Netflix's A Classic Horror Story deserves a wider audience, says MEGAN NOLAN

A still from A Classic Horror Movie, currently on Netflix: A satanic nightmare which does what it says on the tin

Satan is very hot right now.

The old fella has been knocking about in some form of his present incarnation pretty consistently for about a thousand years, to be fair to him, but he has his peak moments. In living memory, there was the so-called Satanic Panic of the 1980s, when hysteria over the occult surged and led to far-fetched accusations of normalised satanic worship within nursery school and satanist-led abuse of children on a mass scale (ruining the lives of many falsely accused, and casting doubt on genuine “ordinary” child abuse which actually is much more common than we typically are able to accept).

The fervour of that particular wave faded in the ’90s, particularly when key defendants were exonerated, but it didn’t take long for satanism to become a prominent cultural touchstone once more.

Q-Anon conspiracy theorists propose that the rulers of the world gather their
power by murdering children in satanic circles, the pop star Lil Nas X has outraged many Christians with his music video portraying himself giving Satan a pretty impressive lap dance, and the crowd rush tragedy at the Astroworld festival, which killed 10 people, was said to be a demonstration of satanism at work.

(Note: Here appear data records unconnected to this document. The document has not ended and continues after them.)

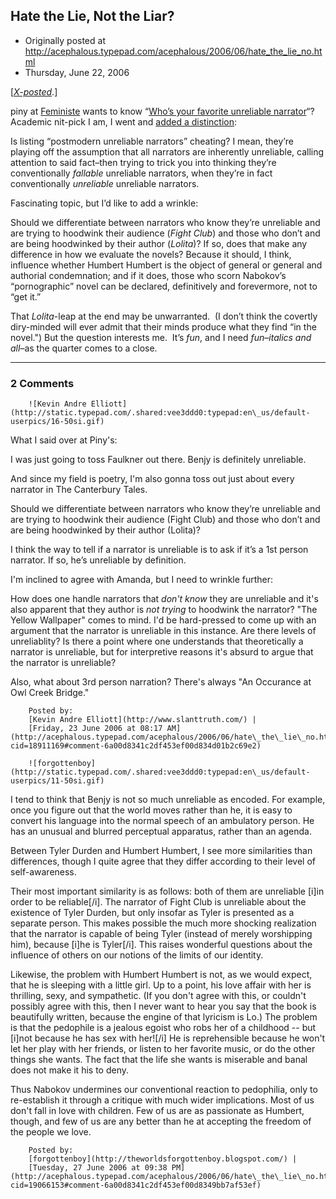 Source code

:## Hate the Lie, Not the Liar?

 * Originally posted at http://acephalous.typepad.com/acephalous/2006/06/hate_the_lie_no.html
 * Thursday, June 22, 2006



[[_X-posted_](http://www.thevalve.org/go/valve/article/hate\_the\_lie\_not\_the\_liar/).]

piny at [Feministe](http://www.feministe.us/) wants to know “[Who’s your favorite unreliable narrator](http://www.feministe.us/blog/archives/2006/06/22/lies-all-lies/)“?  Academic nit-pick I am, I went and [added a distinction](http://www.feministe.us/blog/archives/2006/06/22/lies-all-lies/#comment-50852):

Is listing “postmodern unreliable narrators” cheating? I
mean, they’re playing off the assumption that all narrators are
inherently unreliable, calling attention to said fact–then trying to
trick you into thinking they’re conventionally _fallable_ unreliable narrators, when they’re in fact conventionally _unreliable_ unreliable narrators.

Fascinating topic, but I’d like to add a wrinkle:

Should we differentiate between narrators who know they’re unreliable and are trying to hoodwink their audience (_Fight Club_) and those who don’t and are being hoodwinked by their author (_Lolita_)?
If so, does that make any difference in how we evaluate the novels?
Because it should, I think, influence whether Humbert Humbert is the
object of general or general and authorial condemnation; and if it
does, those who scorn Nabokov’s “pornographic” novel can be declared,
definitively and forevermore, not to “get it.”

That _Lolita_-leap at the end may be unwarranted.  (I don’t
think the covertly diry-minded will ever admit that their minds produce
what they find “in the novel.") But the question interests me.  It’s _fun_, and I need _fun_–_italics and all_–as the quarter comes to a close.

		

* * *

### 2 Comments 

		

                
[]()

	

		![Kevin Andre Elliott](http://static.typepad.com/.shared:vee3ddd0:typepad:en\_us/default-userpics/16-50si.gif)
	

	

		

What I said over at Piny's:

I was just going to toss Faulkner out there. Benjy is definitely unreliable.  

And since my field is poetry, I'm also gonna toss out just about every narrator in The Canterbury Tales. 

Should we differentiate between narrators who know they’re unreliable and are trying to hoodwink their audience (Fight Club) and those who don’t and are being hoodwinked by their author (Lolita)?

I think the way to tell if a narrator is unreliable is to ask if it’s a 1st person narrator. If so, he’s unreliable by definition.

I'm inclined to agree with Amanda, but I need to wrinkle further:

How does one handle narrators that _don't know_ they are unreliable and it's also apparent that they author is _not trying_ to hoodwink the narrator? "The Yellow Wallpaper" comes to mind. I'd be hard-pressed to come up with an argument that the narrator is unreliable in this instance. Are there levels of unreliablity? Is there a point where one understands that theoretically a narrator is unreliable, but for interpretive reasons it's absurd to argue that the narrator is unreliable? 

Also, what about 3rd person narration? There's always "An Occurance at Owl Creek Bridge."

	

		Posted by:
		[Kevin Andre Elliott](http://www.slanttruth.com/) |
		[Friday, 23 June 2006 at 08:17 AM](http://acephalous.typepad.com/acephalous/2006/06/hate\_the\_lie\_no.html?cid=18911169#comment-6a00d8341c2df453ef00d834d01b2c69e2)

[]()

	

		![forgottenboy](http://static.typepad.com/.shared:vee3ddd0:typepad:en\_us/default-userpics/11-50si.gif)
	

	

		

I tend to think that Benjy is not so much unreliable as encoded. For example, once you figure out that the world moves rather than he, it is easy to convert his language into the normal speech of an ambulatory person. He has an unusual and blurred perceptual apparatus, rather than an agenda. 

Between Tyler Durden and Humbert Humbert, I see more similarities than differences, though I quite agree that they differ according to their level of self-awareness.

Their most important similarity is as follows: both of them are unreliable [i]in order to be reliable[/i]. The narrator of Fight Club is unreliable about the existence of Tyler Durden, but only insofar as Tyler is presented as a separate person. This makes possible the much more shocking realization that the narrator is capable of being Tyler (instead of merely worshipping him), because [i]he is Tyler[/i]. This raises wonderful questions about the influence of others on our notions of the limits of our identity. 

Likewise, the problem with Humbert Humbert is not, as we would expect, that he is sleeping with a little girl. Up to a point, his love affair with her is thrilling, sexy, and sympathetic. (If you don't agree with this, or couldn't possibly agree with this, then I never want to hear you say that the book is beautifully written, because the engine of that lyricism is Lo.) The problem is that the pedophile is a jealous egoist who robs her of a childhood -- but [i]not because he has sex with her![/i] He is reprehensible because he won't let her play with her friends, or listen to her favorite music, or do the other things she wants. The fact that the life she wants is miserable and banal does not make it his to deny.

Thus Nabokov undermines our conventional reaction to pedophilia, only to re-establish it through a critique with much wider implications. Most of us don't fall in love with children. Few of us are as passionate as Humbert, though, and few of us are any better than he at accepting the freedom of the people we love. 

	

		Posted by:
		[forgottenboy](http://theworldsforgottenboy.blogspot.com/) |
		[Tuesday, 27 June 2006 at 09:38 PM](http://acephalous.typepad.com/acephalous/2006/06/hate\_the\_lie\_no.html?cid=19066153#comment-6a00d8341c2df453ef00d8349bb7af53ef)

Of course nowhere is more happy to indulge in a spot of satanic imagery than the idea-depleted genre of contemporary horror films. Sick of the slash-by-numbers torture porn that dominated in the 2000s, when audiences were treated to long, unyielding shots of disembowelment and drilling, some of the most well-respected and successful horror films of the past 10 years have returned to satanism instead.

The Witch and Ari Aster’s Hereditary, two of the most critically acclaimed horrors, are heavily reliant on satanic tropes and imagery, and Aster’s follow-up, Midsommar, wades in related waters with its exploration of cults and sacrificiality.

All of these films were tonally exceptional and strikingly different from usual horror fare despite treading age-old territory, but it would not be unfair to suggest that a canny writer of horror struggling to come up with an original concept might fall back on the old familiars – disturbing masks, nature turned sinister, blood sacrifice.

This is true of A Classic Horror Story, which wears its rehashing of tropes proudly on its sleeve. But then so many horrors do; enjoying a little smirk as
they dress up old routines for their latest outing – this time with added irony. Is there any genre so content with returning to its own fading remnants and repurposing them, so unable to stop sniffing around itself with helpless interest like a dog going back to its own vomit?

I find it wearying at times, this meta-on-meta layering, but only when it feels snide or lazy. A Classic Horror Story, an Italian film released on Netflix in July to little fanfare, is in fact both sincere and energetic, which is what saves it from becoming part of the dross pile, and why I think it deserves a wider audience.

It begins with Elisa (Matilda Lutz) in a road stop cafe being lightly pressured
into seeking a termination of her early pregnancy by her mother. As they arrange for her arrival in Calabria, she gazes worriedly at a framed painting of a saint hanging on the wall.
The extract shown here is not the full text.